> AVAILABLE RECORDS:
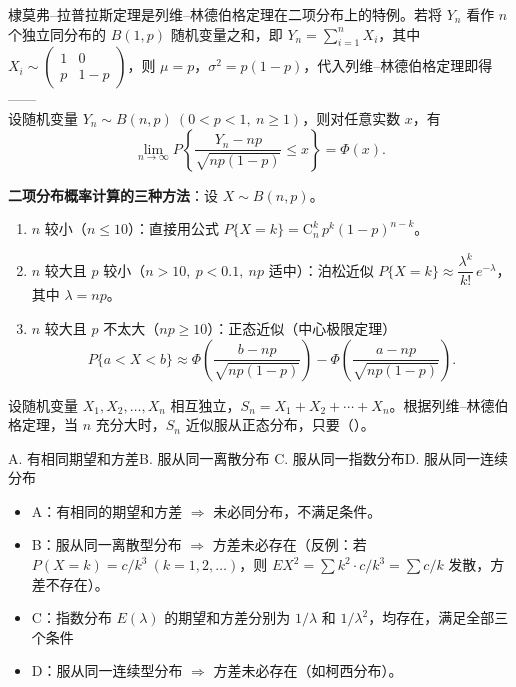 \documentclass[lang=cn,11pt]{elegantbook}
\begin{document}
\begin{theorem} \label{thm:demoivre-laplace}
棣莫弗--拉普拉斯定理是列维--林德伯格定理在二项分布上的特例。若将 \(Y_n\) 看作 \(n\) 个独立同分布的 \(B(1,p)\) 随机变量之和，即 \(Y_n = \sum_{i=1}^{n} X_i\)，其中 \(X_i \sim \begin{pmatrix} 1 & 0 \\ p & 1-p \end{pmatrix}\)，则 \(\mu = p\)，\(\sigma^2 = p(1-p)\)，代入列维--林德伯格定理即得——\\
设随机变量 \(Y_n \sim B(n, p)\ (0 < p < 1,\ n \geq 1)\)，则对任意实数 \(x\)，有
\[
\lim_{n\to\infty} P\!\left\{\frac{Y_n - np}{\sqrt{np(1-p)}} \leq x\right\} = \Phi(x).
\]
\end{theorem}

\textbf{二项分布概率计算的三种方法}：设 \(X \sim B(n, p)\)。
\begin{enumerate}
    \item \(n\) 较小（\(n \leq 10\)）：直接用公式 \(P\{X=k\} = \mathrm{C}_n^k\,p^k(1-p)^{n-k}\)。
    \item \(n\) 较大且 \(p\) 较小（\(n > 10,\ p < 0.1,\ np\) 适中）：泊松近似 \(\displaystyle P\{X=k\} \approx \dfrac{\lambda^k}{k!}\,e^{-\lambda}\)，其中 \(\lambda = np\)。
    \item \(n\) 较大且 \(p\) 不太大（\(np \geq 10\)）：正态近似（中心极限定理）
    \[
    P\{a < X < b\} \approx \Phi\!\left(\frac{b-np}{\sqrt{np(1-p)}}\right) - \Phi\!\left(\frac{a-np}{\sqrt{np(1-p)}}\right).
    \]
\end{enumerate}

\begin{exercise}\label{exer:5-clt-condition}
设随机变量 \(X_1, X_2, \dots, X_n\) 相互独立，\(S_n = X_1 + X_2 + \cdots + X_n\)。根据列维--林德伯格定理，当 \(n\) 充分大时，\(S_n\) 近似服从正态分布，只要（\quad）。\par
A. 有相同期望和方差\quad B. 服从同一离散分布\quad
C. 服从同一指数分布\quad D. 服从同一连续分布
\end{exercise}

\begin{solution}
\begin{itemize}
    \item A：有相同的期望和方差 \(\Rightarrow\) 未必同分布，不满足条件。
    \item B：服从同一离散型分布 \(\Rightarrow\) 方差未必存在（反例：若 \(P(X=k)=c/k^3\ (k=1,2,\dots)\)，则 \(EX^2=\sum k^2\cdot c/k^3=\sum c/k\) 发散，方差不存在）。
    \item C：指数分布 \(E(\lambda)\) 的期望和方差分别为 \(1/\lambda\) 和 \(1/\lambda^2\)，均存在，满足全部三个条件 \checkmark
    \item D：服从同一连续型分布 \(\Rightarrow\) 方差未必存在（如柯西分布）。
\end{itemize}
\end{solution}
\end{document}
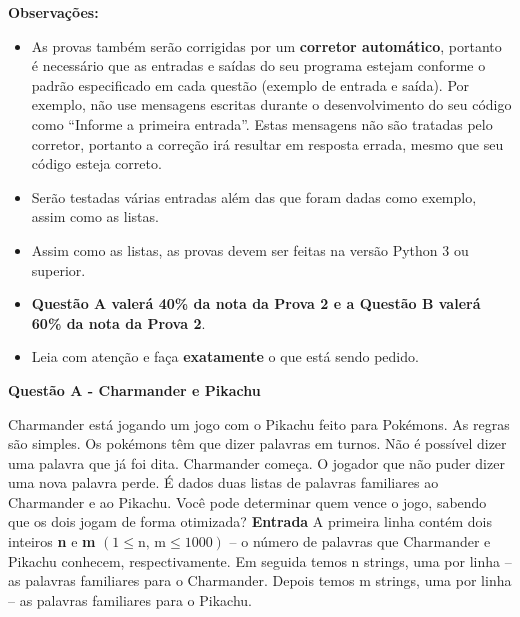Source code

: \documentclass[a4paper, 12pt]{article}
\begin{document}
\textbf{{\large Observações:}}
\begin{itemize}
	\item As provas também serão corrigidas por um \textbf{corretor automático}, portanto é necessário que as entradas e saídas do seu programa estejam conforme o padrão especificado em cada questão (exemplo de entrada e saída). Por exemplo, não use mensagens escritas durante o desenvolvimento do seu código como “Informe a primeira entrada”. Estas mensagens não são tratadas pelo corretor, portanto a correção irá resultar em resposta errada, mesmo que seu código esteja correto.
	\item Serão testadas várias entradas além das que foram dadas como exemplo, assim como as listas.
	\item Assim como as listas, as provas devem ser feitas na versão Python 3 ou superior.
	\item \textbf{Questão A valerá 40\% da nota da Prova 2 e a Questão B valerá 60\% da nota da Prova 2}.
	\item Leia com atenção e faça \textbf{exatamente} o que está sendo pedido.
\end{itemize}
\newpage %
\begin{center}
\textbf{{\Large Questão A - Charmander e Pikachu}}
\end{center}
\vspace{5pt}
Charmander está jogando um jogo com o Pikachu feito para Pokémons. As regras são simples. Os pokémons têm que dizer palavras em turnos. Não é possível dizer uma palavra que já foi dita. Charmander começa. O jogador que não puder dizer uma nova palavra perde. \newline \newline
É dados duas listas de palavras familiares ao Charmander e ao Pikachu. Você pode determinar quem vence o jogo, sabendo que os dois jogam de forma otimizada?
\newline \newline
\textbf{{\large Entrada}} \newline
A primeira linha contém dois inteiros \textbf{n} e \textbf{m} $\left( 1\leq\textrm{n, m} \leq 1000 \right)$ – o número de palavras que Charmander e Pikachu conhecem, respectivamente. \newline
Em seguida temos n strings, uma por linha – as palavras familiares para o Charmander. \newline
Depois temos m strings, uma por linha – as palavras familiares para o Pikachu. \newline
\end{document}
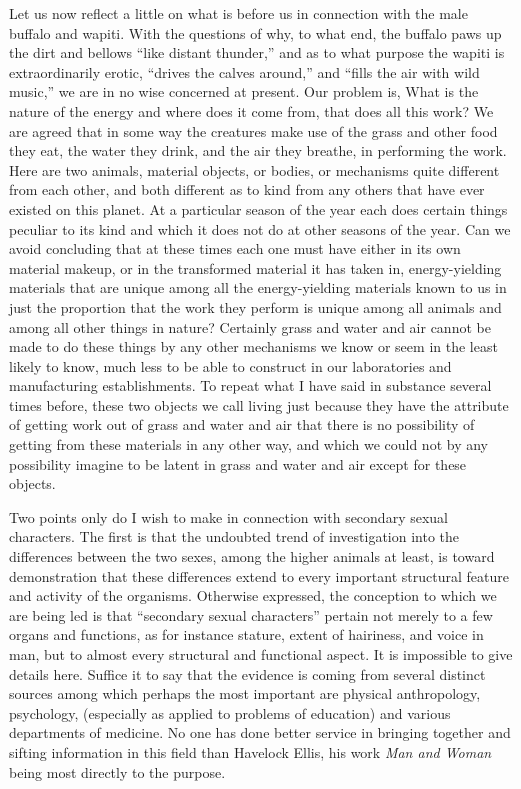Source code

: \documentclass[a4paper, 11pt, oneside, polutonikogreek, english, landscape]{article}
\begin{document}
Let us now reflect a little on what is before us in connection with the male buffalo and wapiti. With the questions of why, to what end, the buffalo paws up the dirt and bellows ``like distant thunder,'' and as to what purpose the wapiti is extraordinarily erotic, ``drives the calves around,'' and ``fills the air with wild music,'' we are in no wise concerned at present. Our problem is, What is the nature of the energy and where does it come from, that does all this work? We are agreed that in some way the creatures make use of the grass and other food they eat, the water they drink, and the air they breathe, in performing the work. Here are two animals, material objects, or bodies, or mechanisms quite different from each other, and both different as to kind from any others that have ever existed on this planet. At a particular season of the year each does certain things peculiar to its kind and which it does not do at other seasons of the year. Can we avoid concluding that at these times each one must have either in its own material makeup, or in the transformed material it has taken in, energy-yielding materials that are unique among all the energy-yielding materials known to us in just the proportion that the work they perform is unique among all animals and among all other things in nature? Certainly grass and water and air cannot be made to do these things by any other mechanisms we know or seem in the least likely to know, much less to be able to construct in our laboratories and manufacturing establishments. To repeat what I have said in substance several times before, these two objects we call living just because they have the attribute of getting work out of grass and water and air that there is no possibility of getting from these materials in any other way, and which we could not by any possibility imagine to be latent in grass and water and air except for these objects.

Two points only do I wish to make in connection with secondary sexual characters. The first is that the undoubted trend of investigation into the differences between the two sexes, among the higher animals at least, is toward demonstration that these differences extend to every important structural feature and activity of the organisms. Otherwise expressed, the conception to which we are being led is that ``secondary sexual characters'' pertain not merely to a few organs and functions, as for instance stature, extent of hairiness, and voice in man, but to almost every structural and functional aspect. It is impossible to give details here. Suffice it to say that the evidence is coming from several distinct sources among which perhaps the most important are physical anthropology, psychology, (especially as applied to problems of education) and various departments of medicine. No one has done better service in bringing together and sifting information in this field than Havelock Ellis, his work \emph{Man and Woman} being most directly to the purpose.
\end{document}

> WHAT YOU WILL DO: Reproduce every line from the preceding data in which the word "article" can be found.

> REPLY:
: \documentclass[a4paper, 12pt]{article}
: \documentclass[a4paper, 11pt, oneside, polutonikogreek, english, landscape]{article}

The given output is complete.